Ils existaient déjà dans la « haute antiquité ». Depuis, ils ont pas mal changé mais ils sont toujours bien présents. Les pluriactifs ont connu des hauts et des bas au cours de l’Histoire, tout en fournissant maints exemples de l’ingéniosité humaine. Bien sûr le travail de la terre a été longtemps leur principale occupation (c’était le cas pour des prêtres-laboureurs autour de l’an mil) mais pas uniquement (des instituteurs étaient aussi maçons ou cordonniers au 17e siècle). Dans son « Histoire de la pluriactivité », Jean-François Boudy montre comment cette forme d’emploi a fluctué en fonction des évolutions techniques certes, mais aussi juridiques, démographiques, organisationnelles, politiques.

 

 

Pluriactivité 2

Par exemple, le remplacement des corvées par des redevances a poussé, pour s’en acquitter, les petits propriétaires à effectuer des travaux dans des domaines voisins. La Révolution a institué le partage égalitaire des héritages, ce qui a éparpillé les exploitations, et, comme la poussée démographique était alors forte, de nombreux micro-exploitants ont dû chercher un travail d’appoint. Et au 19e siècle, le développement d’ateliers disséminés dans les campagnes et travaillant sur commande pour un marchand-entrepreneur a fourni aux ruraux une partie de leurs ressources.

 

Globalement, et contrairement à ce qu’on pourrait croire, « les pratiques pluriactives relèvent rarement du fil de l’eau ». Elles procèdent de stratégies familiales qui définissent un projet commun et ses règles de fonctionnement. Les personnes concernées cherchent aussi à se regrouper (collectifs, coopératives). Les solidarités locales ont longtemps joué un rôle essentiel en la matière mais leur importance a fortement reculé avec le temps.

 

La révolution industrielle va porter un coup à la pluriactivité : l’emploi intensif des machines nécessite la présence d’un personnel permanent en nombre suffisant. La norme de l’emploi « monoactif, permanent et à temps plein » s’impose. Le coup ne sera pas mortel, mais les intéressés ont aujourd’hui changé de profil. En effet, en 2005, les trois quarts des salariés et non salariés exerçant plusieurs métiers ont leur activité principale dans le tertiaire. Souvent, ils souhaitent avoir des types d’emploi proches l’un de l’autre afin d’enrichir leurs compétences.

 

Un terreau d’idées et de propositions

 

Le chapitre consacré à l’histoire des idées appliquées à la pluriactivité montre que celle-ci a été un terreau de propositions et de controverses. Ainsi si Thomas More préconise l’apprentissage d’un métier à côté de celui d’agriculteur, Jaurès voit cette dualité d’un mauvais œil car l’activité complémentaire du paysan risque de ne lui rapporter qu’une rémunération « au rabais ». Et Kautsky enfonce le clou en affirmant que « le paysan est le plus souvent un mauvais artisan et l’artisan un mauvais paysan. »

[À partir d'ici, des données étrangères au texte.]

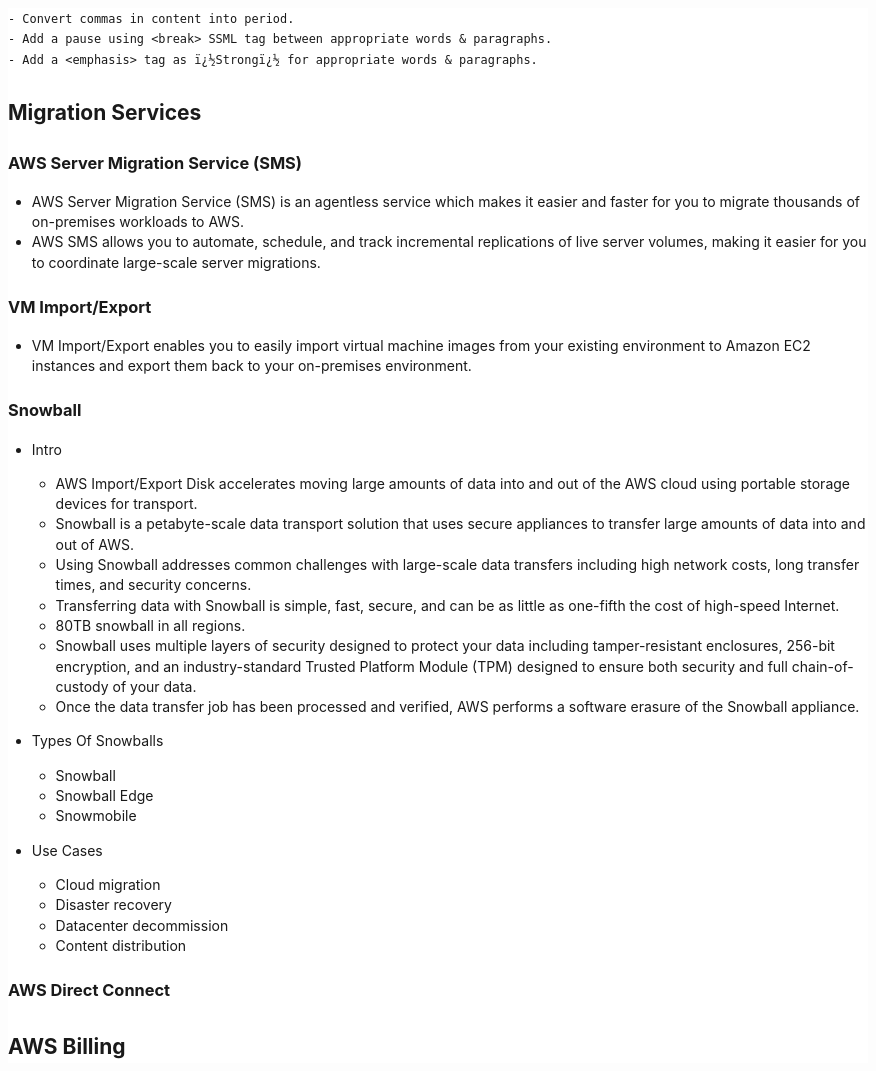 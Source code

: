 	- Convert commas in content into period.
	- Add a pause using <break> SSML tag between appropriate words & paragraphs.
	- Add a <emphasis> tag as ï¿½Strongï¿½ for appropriate words & paragraphs.

## Migration Services

### AWS Server Migration Service (SMS)

- AWS Server Migration Service (SMS) is an agentless service which makes it easier and faster for you to migrate thousands of on-premises workloads to AWS.
- AWS SMS allows you to automate, schedule, and track incremental replications of live server volumes, making it easier for you to coordinate large-scale server migrations.

### VM Import/Export

- VM Import/Export enables you to easily import virtual machine images from your existing environment to Amazon EC2 instances and export them back to your on-premises environment.

### Snowball

- Intro

	- AWS Import/Export Disk accelerates moving large amounts of data into and out of the AWS cloud using portable storage devices for transport.
	- Snowball is a petabyte-scale data transport solution that uses secure appliances to transfer large amounts of data into and out of AWS.
	- Using Snowball addresses common challenges with large-scale data transfers including high network costs, long transfer times, and security concerns.
	- Transferring data with Snowball is simple, fast, secure, and can be as little as one-fifth the cost of high-speed Internet.
	- 80TB snowball in all regions.
	- Snowball uses multiple layers of security designed to protect your data including tamper-resistant enclosures, 256-bit encryption, and an industry-standard Trusted Platform Module (TPM) designed to ensure both security and full chain-of-custody of your data.
	- Once the data transfer job has been processed and verified, AWS performs a software erasure of the Snowball appliance.

- Types Of Snowballs

	- Snowball
	- Snowball Edge
	- Snowmobile

- Use Cases

	- Cloud migration
	- Disaster recovery
	- Datacenter decommission
	- Content distribution

### AWS Direct Connect

## AWS Billing
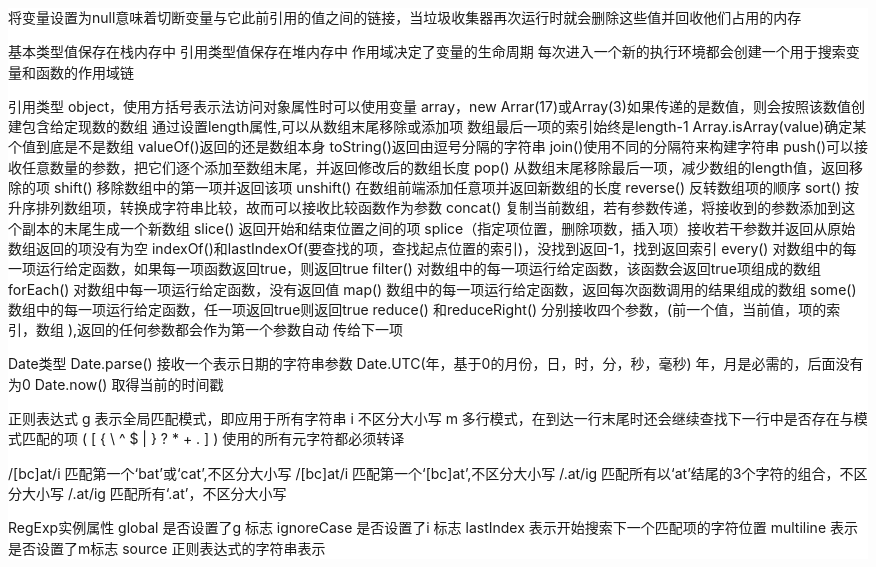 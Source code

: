 将变量设置为null意味着切断变量与它此前引用的值之间的链接，当垃圾收集器再次运行时就会删除这些值并回收他们占用的内存

基本类型值保存在栈内存中
引用类型值保存在堆内存中
作用域决定了变量的生命周期
每次进入一个新的执行环境都会创建一个用于搜索变量和函数的作用域链

引用类型
object，使用方括号表示法访问对象属性时可以使用变量
array，new Arrar(17)或Array(3)如果传递的是数值，则会按照该数值创建包含给定现数的数组
通过设置length属性,可以从数组末尾移除或添加项
数组最后一项的索引始终是length-1
Array.isArray(value)确定某个值到底是不是数组
valueOf()返回的还是数组本身
toString()返回由逗号分隔的字符串
join()使用不同的分隔符来构建字符串
push()可以接收任意数量的参数，把它们逐个添加至数组末尾，并返回修改后的数组长度
pop() 从数组末尾移除最后一项，减少数组的length值，返回移除的项
shift() 移除数组中的第一项并返回该项
unshift() 在数组前端添加任意项并返回新数组的长度
reverse() 反转数组项的顺序
sort() 按升序排列数组项，转换成字符串比较，故而可以接收比较函数作为参数
concat() 复制当前数组，若有参数传递，将接收到的参数添加到这个副本的末尾生成一个新数组
slice() 返回开始和结束位置之间的项
splice（指定项位置，删除项数，插入项）接收若干参数并返回从原始数组返回的项没有为空
indexOf()和lastIndexOf(要查找的项，查找起点位置的索引)，没找到返回-1，找到返回索引 
every() 对数组中的每一项运行给定函数，如果每一项函数返回true，则返回true
filter() 对数组中的每一项运行给定函数，该函数会返回true项组成的数组
forEach() 对数组中每一项运行给定函数，没有返回值
map() 数组中的每一项运行给定函数，返回每次函数调用的结果组成的数组
some() 数组中的每一项运行给定函数，任一项返回true则返回true
reduce() 和reduceRight() 分别接收四个参数，(前一个值，当前值，项的索引，数组 ),返回的任何参数都会作为第一个参数自动
传给下一项

Date类型
Date.parse() 接收一个表示日期的字符串参数
Date.UTC(年，基于0的月份，日，时，分，秒，毫秒)  年，月是必需的，后面没有为0
Date.now() 取得当前的时间戳

正则表达式
g 表示全局匹配模式，即应用于所有字符串
i 不区分大小写
m 多行模式，在到达一行末尾时还会继续查找下一行中是否存在与模式匹配的项
( [ { \ ^ $ | } ? * + . ] )  使用的所有元字符都必须转译

/[bc]at/i    匹配第一个‘bat’或‘cat’,不区分大小写
/\[bc\]at/i  匹配第一个‘[bc]at’,不区分大小写
/.at/ig      匹配所有以‘at’结尾的3个字符的组合，不区分大小写
/\.at/ig	匹配所有‘.at’，不区分大小写

RegExp实例属性
global 是否设置了g 标志
ignoreCase 是否设置了i 标志
lastIndex 表示开始搜索下一个匹配项的字符位置
multiline 表示是否设置了m标志
source 正则表达式的字符串表示
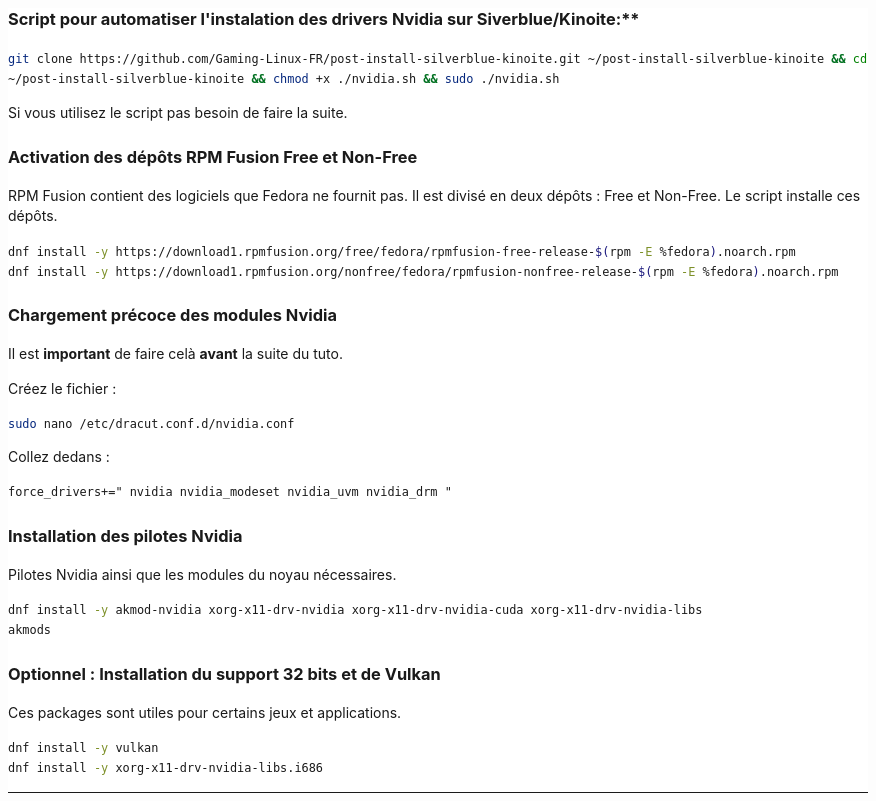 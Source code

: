 ### Script pour automatiser l'instalation des drivers Nvidia sur Siverblue/Kinoite:**

```bash
git clone https://github.com/Gaming-Linux-FR/post-install-silverblue-kinoite.git ~/post-install-silverblue-kinoite && cd ~/post-install-silverblue-kinoite && chmod +x ./nvidia.sh && sudo ./nvidia.sh
```

Si vous utilisez le script pas besoin de faire la suite.

### Activation des dépôts RPM Fusion Free et Non-Free

RPM Fusion contient des logiciels que Fedora ne fournit pas. Il est divisé en deux dépôts : Free et Non-Free. Le script installe ces dépôts.

```bash
dnf install -y https://download1.rpmfusion.org/free/fedora/rpmfusion-free-release-$(rpm -E %fedora).noarch.rpm
dnf install -y https://download1.rpmfusion.org/nonfree/fedora/rpmfusion-nonfree-release-$(rpm -E %fedora).noarch.rpm
```

### Chargement précoce des modules Nvidia

Il est **important** de faire celà **avant** la suite du tuto.

Créez le fichier :

```bash
sudo nano /etc/dracut.conf.d/nvidia.conf
```

Collez dedans : 

```
force_drivers+=" nvidia nvidia_modeset nvidia_uvm nvidia_drm "
```

### Installation des pilotes Nvidia

Pilotes Nvidia ainsi que les modules du noyau nécessaires.

```bash
dnf install -y akmod-nvidia xorg-x11-drv-nvidia xorg-x11-drv-nvidia-cuda xorg-x11-drv-nvidia-libs
akmods
```

### Optionnel : Installation du support 32 bits et de Vulkan

Ces packages sont utiles pour certains jeux et applications.

```bash
dnf install -y vulkan
dnf install -y xorg-x11-drv-nvidia-libs.i686
```
---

Question essentielle : la pluriactivité correspond-elle au maintien de structures passéistes ou indique-t-elle une voie d’avenir ? Son rôle conservateur, corrélé à un immobilisme social, est souvent souligné (… et apprécié, notamment par l’ingénieur et sociologue Le Play), mais elle apparaît aussi, pour certains, comme une voie possible pour dépasser l’organisation capitaliste du travail.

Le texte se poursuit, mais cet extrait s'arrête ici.